Dagelijks tenue tropen (twee-kleurig) 1968 t/m 1975

In 1965 werd een voorstel ingediend om het oude dikke khakikleurige katoenen dagelijks tenue tropen te vervangen door een tweekleurig tenue van dacron cotton. In de loop van 1968 vond de invoering van dit dunnere tropentenue plaats. Niet iedereen was gelukkig met dit nieuwe uniform. Het was gemaakt van een synthetische vezel. Naast enige duidelijke voordelen heeft kunststof als nadeel dat het vochtopnemend vermogen gering is. Het geeft bij het dragen soms een benauwd gevoel.

Beschrijving

Het dagelijks tenue tropen bestond uit een grijs/bruine lange broek met een khaki broekriem en een zandkleurig overhemd. Het overhemd telde twee schouderbedekkingen en twee borstzakken met klep. Op de linker bovenmouw was het nationaliteitsembleem genaaid. Dit geweven embleem bestond uit een oranjekleurige Nederlandse leeuw boven de spreuk: ‘JE MAINTIENDRAI’, op een donkerbruine ondergrond. Het embleem van de TRIS was op de rechter bovenmouw bevestigd. Bij dit tenue werden twee paar lage bruine schoenen verstrekt.

Draagwijze

Overdag werden de mouwen opgerold en het bovenste knoopje van het overhemd geopend. In bepaalde gevallen moest het dagelijks tenue tropen met lange mouwen en gesloten kraag met het zandkleurige stropdas worden gedragen. De das moest met de uiteinden in het overhemd worden gestoken tussen de tweede en derde knoop van boven.

Het tweekleurige uniform werd niet alleen als uitgaanstenue gebruikt, maar ook bij kantoordiensten. Parades werden in het uitgaanstenue gelopen, maar dan met binnenhelm, koppel M52 (eventueel met bajonet), gevechtslaarzen en het persoonlijk wapen. De veters van de gevechtslaarzen dienden bij zulke gelegenheden horizontaal te worden geregen.

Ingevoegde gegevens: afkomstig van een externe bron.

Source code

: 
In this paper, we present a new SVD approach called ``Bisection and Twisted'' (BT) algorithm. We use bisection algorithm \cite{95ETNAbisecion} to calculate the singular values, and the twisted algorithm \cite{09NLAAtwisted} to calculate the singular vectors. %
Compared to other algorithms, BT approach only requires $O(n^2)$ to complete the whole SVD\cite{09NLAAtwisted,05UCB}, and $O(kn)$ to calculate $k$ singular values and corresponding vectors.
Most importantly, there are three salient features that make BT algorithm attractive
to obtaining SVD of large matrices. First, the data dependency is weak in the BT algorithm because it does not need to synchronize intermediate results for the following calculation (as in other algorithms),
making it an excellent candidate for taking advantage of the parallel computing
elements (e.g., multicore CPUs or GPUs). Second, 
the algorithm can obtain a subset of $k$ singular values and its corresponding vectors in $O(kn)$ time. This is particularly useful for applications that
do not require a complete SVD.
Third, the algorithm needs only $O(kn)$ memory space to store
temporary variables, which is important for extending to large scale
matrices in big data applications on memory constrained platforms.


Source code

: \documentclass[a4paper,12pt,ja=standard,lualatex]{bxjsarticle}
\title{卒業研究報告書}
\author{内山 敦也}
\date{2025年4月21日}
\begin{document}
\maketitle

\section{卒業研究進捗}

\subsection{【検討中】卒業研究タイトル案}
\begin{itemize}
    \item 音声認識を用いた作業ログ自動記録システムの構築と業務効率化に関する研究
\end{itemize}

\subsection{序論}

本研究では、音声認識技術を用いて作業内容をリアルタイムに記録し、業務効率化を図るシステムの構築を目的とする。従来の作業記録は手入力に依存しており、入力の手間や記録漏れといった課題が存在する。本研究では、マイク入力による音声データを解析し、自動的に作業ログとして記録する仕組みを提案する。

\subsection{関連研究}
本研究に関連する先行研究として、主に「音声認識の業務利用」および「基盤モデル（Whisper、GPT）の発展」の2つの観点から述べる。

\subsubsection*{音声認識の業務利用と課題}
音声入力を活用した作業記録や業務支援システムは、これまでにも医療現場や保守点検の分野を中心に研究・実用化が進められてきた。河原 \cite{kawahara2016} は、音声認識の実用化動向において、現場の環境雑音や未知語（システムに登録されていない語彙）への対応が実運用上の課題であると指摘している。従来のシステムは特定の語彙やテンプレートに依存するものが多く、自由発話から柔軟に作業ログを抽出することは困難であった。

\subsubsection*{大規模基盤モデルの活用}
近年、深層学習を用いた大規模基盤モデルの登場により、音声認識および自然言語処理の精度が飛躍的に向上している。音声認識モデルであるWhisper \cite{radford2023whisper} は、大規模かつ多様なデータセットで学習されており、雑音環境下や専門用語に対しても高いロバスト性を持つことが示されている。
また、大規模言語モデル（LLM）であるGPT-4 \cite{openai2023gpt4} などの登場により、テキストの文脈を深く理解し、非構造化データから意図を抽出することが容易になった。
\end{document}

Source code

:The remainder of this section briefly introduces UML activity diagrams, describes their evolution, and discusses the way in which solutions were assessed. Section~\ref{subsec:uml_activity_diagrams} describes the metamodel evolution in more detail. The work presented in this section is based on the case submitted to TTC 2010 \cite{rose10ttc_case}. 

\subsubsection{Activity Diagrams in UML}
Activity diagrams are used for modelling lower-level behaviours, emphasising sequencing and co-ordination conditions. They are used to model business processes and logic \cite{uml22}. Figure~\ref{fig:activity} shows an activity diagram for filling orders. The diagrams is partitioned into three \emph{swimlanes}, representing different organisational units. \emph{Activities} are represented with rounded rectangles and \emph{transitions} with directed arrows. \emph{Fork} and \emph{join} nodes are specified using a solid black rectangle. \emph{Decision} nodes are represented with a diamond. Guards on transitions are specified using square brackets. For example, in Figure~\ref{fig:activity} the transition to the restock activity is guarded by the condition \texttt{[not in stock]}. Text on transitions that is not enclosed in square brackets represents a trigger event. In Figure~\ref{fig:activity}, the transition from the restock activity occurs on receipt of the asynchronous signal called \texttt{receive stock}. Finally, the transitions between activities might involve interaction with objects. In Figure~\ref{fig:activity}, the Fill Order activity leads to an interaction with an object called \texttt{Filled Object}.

Militairen van de Brigade Koninklijke Marechaussee verrichten de dagelijkse dienst in dit dagelijks tenue tropen. Naast de karakteristieke nestel (die aan de linkerschouder werd bevestigd) droegen zij een witte binnenhelm met blauwe monogram en band, witte draagriem met koppelpassant, pistooltas (natuurlijk met het blauwe pistoolkoord) en koppel en de gevechtslaarzen.

Bij het tropentenue mocht een regenjas, tropen natuurlijk, niet ontbreken. Met de broekriem en de patten zomertenue werd deze in Suriname verstrekt. De overige delen van het dagelijks tenue tropen kreeg de soldaat in Nederland uitgereikt.

Hoofddeksel

Als hoofddeksel diende een grijs/bruine platte pet of een veldmuts. Beroepspersoneel droeg altijd de platte pet. Dienstplichtige militairen moesten de grijs/bruine veldmuts met daarop de linkerzijde het metalen petembleem dragen. Het bovengedeelte van de platte pet, de zogenaamde bodem, werd gevormd door een petovertrek. Deze petovertrek kon worden gewassen.

Rang en wapenkleur

Rang en wapen, regiment of dienstvak werden aangegeven op de zogenaamde patten zomertenue. Deze vijfhoekige patten moesten met een passant over de schouderbedekkingen van het overhemd worden geschoven en waren uitgevoerd in de kleur van het wapen, regiment of dienstvak. De rangonderscheidingstekenen waren gelijk aan die in Nederland. Een uitzondering hierop vormde de adjudant van de gouverneur. Deze functionaris had de rang van kapitein. Hij droeg in plaats van drie, twee goudkleurige sterren en een zilverkleurige. Daarnaast had hij een zilverkleurige nestel.